The transfer of 189.63 hectares of land to the JIADA had been made in accordance with provisions of a rule that had been issued by the Department of Industries, Mining & Geology of the Jharkhand government on February 6, 2017. This rule, to facilitate land transfer for industrial development, was issued by the state government because JIADA had not been finding ready takers amongst industries for the outright purchase of land at exorbitant rates. The new rule allowed industries to pay land costs to the JIADA through a staggered system of instalments.

However, as per this rule, any land handed over to the industries department had to be mandatorily returned to the Revenue department if JIADA was unable to allocate it to industries within a period of five years. In reply to a query by Dashrath Gagrai, the sitting MLA of Kharsawan Assembly constituency of Jharkhand, the local administration of Khuntpani block has, through a letter dated October 14, 2022, informed that the land had been transferred to JIADA exactly five years ago. Through the letter – a copy of which is with NewsClick – it was informed that the land transfer had taken place vide letter dated November 6, 2017.

As per the Census of India data last released in the year 2011, Scheduled Tribes make up 26.68% of the population in the district of West Singhbhum. It is a district that is enumerated in Schedule V of the Constitution of India owing to its preponderance of Adivasis, thereby conferring upon its population with special rights over land.

 The Panchayats (Extension to the Scheduled Areas) Act, 1996 envisages consultation with Gram Sabhas as mandatory before the takeover of land for any purpose in a district contained in Schedule V.  As per the provisions of this Act, the Gram Sabha, which is the lowest rung of participatory democracy in India comprising all adult members of any village, is “competent to safeguard and preserve the traditions and customs of the people, their cultural identity, community resources and the customary mode of dispute resolution”.

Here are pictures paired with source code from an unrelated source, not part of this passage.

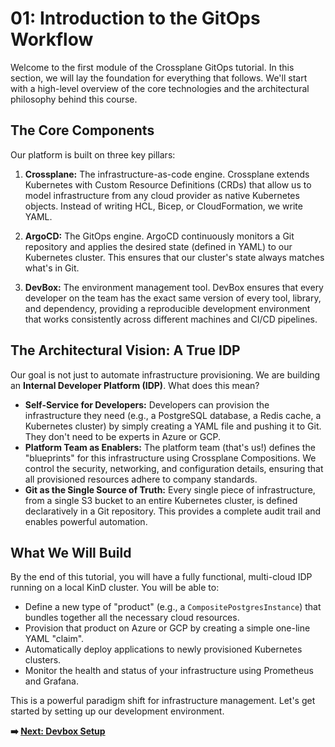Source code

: # 01: Introduction to the GitOps Workflow

Welcome to the first module of the Crossplane GitOps tutorial. In this section, we will lay the foundation for everything that follows. We'll start with a high-level overview of the core technologies and the architectural philosophy behind this course.

## The Core Components

Our platform is built on three key pillars:

1.  **Crossplane:** The infrastructure-as-code engine. Crossplane extends Kubernetes with Custom Resource Definitions (CRDs) that allow us to model infrastructure from any cloud provider as native Kubernetes objects. Instead of writing HCL, Bicep, or CloudFormation, we write YAML.

2.  **ArgoCD:** The GitOps engine. ArgoCD continuously monitors a Git repository and applies the desired state (defined in YAML) to our Kubernetes cluster. This ensures that our cluster's state always matches what's in Git.

3.  **DevBox:** The environment management tool. DevBox ensures that every developer on the team has the exact same version of every tool, library, and dependency, providing a reproducible development environment that works consistently across different machines and CI/CD pipelines.

## The Architectural Vision: A True IDP

Our goal is not just to automate infrastructure provisioning. We are building an **Internal Developer Platform (IDP)**. What does this mean?

-   **Self-Service for Developers:** Developers can provision the infrastructure they need (e.g., a PostgreSQL database, a Redis cache, a Kubernetes cluster) by simply creating a YAML file and pushing it to Git. They don't need to be experts in Azure or GCP.
-   **Platform Team as Enablers:** The platform team (that's us!) defines the "blueprints" for this infrastructure using Crossplane Compositions. We control the security, networking, and configuration details, ensuring that all provisioned resources adhere to company standards.
-   **Git as the Single Source of Truth:** Every single piece of infrastructure, from a single S3 bucket to an entire Kubernetes cluster, is defined declaratively in a Git repository. This provides a complete audit trail and enables powerful automation.

## What We Will Build

By the end of this tutorial, you will have a fully functional, multi-cloud IDP running on a local KinD cluster. You will be able to:

-   Define a new type of "product" (e.g., a `CompositePostgresInstance`) that bundles together all the necessary cloud resources.
-   Provision that product on Azure or GCP by creating a simple one-line YAML "claim".
-   Automatically deploy applications to newly provisioned Kubernetes clusters.
-   Monitor the health and status of your infrastructure using Prometheus and Grafana.

This is a powerful paradigm shift for infrastructure management. Let's get started by setting up our development environment.

**➡️ [Next: Devbox Setup](./02-devbox-setup.md)**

“The question of holding a Gram Sabha or meetings of the local village councils does not arise in this case, because the land belongs to the government in the first place. Moreover, the land that has been taken over does not comprise a contiguous plot but is made of several chunks of plots. None of this land is privately owned,” Prem Ranjan, JIADA’s regional director in Chaibasa, the district headquarters of West Singhbhum, told NewsClick.

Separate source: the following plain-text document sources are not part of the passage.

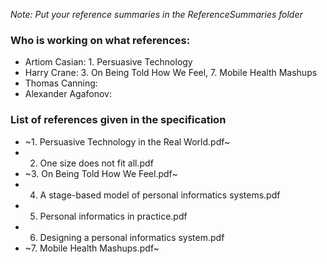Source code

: *Note: Put your reference summaries in the ReferenceSummaries folder*

### Who is working on what references: <br>
  - Artiom Casian: 1. Persuasive Technology <br>
  - Harry Crane: 3. On Being Told How We Feel, 7. Mobile Health Mashups  <br>
  - Thomas Canning: <br>
  - Alexander Agafonov: <br>

### List of references given in the specification ### 
- ~1. Persuasive Technology in the Real World.pdf~
- 2. One size does not fit all.pdf
- ~3. On Being Told How We Feel.pdf~
- 4. A stage-based model of personal informatics systems.pdf
- 5. Personal informatics in practice.pdf
- 6. Designing a personal informatics system.pdf
- ~7. Mobile Health Mashups.pdf~

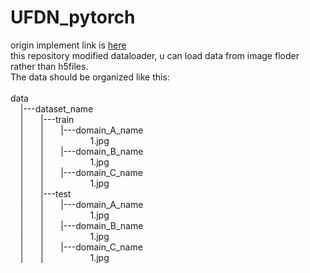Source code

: # UFDN_pytorch
origin implement link is [here](https://github.com/Alexander-H-Liu/UFDN)</br>
this repository modified dataloader, u can load data from image floder rather than h5files.</br>
The data should be organized like this:</br>
</br>
data</br>
&nbsp; &nbsp; |---dataset_name</br>
&nbsp; &nbsp; |&nbsp; &nbsp; &nbsp; &nbsp;|---train</br>
&nbsp; &nbsp; |&nbsp; &nbsp; &nbsp; &nbsp;|&nbsp; &nbsp; &nbsp; &nbsp;|---domain_A_name</br>
&nbsp; &nbsp; |&nbsp; &nbsp; &nbsp; &nbsp;|&nbsp; &nbsp; &nbsp; &nbsp; &nbsp; &nbsp; &nbsp; &nbsp; &nbsp; &nbsp;1.jpg</br>
&nbsp; &nbsp; |&nbsp; &nbsp; &nbsp; &nbsp;|&nbsp; &nbsp; &nbsp; &nbsp;|---domain_B_name</br>
&nbsp; &nbsp; |&nbsp; &nbsp; &nbsp; &nbsp;|&nbsp; &nbsp; &nbsp; &nbsp; &nbsp; &nbsp; &nbsp; &nbsp; &nbsp; &nbsp;1.jpg</br>
&nbsp; &nbsp; |&nbsp; &nbsp; &nbsp; &nbsp;|&nbsp; &nbsp; &nbsp; &nbsp;|---domain_C_name</br>
&nbsp; &nbsp; |&nbsp; &nbsp; &nbsp; &nbsp;|&nbsp; &nbsp; &nbsp; &nbsp; &nbsp; &nbsp; &nbsp; &nbsp; &nbsp; &nbsp;1.jpg</br>
&nbsp; &nbsp; |&nbsp; &nbsp; &nbsp; &nbsp;|---test</br>
&nbsp; &nbsp; |&nbsp; &nbsp; &nbsp; &nbsp;|&nbsp; &nbsp; &nbsp; &nbsp;|---domain_A_name</br>
&nbsp; &nbsp; |&nbsp; &nbsp; &nbsp; &nbsp;|&nbsp; &nbsp; &nbsp; &nbsp; &nbsp; &nbsp; &nbsp; &nbsp; &nbsp; &nbsp;1.jpg</br>
&nbsp; &nbsp; |&nbsp; &nbsp; &nbsp; &nbsp;|&nbsp; &nbsp; &nbsp; &nbsp;|---domain_B_name</br>
&nbsp; &nbsp; |&nbsp; &nbsp; &nbsp; &nbsp;|&nbsp; &nbsp; &nbsp; &nbsp; &nbsp; &nbsp; &nbsp; &nbsp; &nbsp; &nbsp;1.jpg</br>
&nbsp; &nbsp; |&nbsp; &nbsp; &nbsp; &nbsp;|&nbsp; &nbsp; &nbsp; &nbsp;|---domain_C_name</br>
&nbsp; &nbsp; |&nbsp; &nbsp; &nbsp; &nbsp;|&nbsp; &nbsp; &nbsp; &nbsp; &nbsp; &nbsp; &nbsp; &nbsp; &nbsp; &nbsp;1.jpg</br>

West Singhbhum, on the Jharkhand-Odisha border, is a mineral-rich district with deposits of iron ore, limestone, manganese, and gold. The conflict between tribal communities and the government has erupted in an area that is roughly 80 kilometres away from the native village of Droupadi Murmu, the first tribal woman to be elected as the President of India. The area falls under the Khunti Lok Sabha constituency which is currently represented by Union Tribal Affairs Minister Arjun Munda, a senior leader of the BJP, who has also been the chief minister of Jharkhand in the past.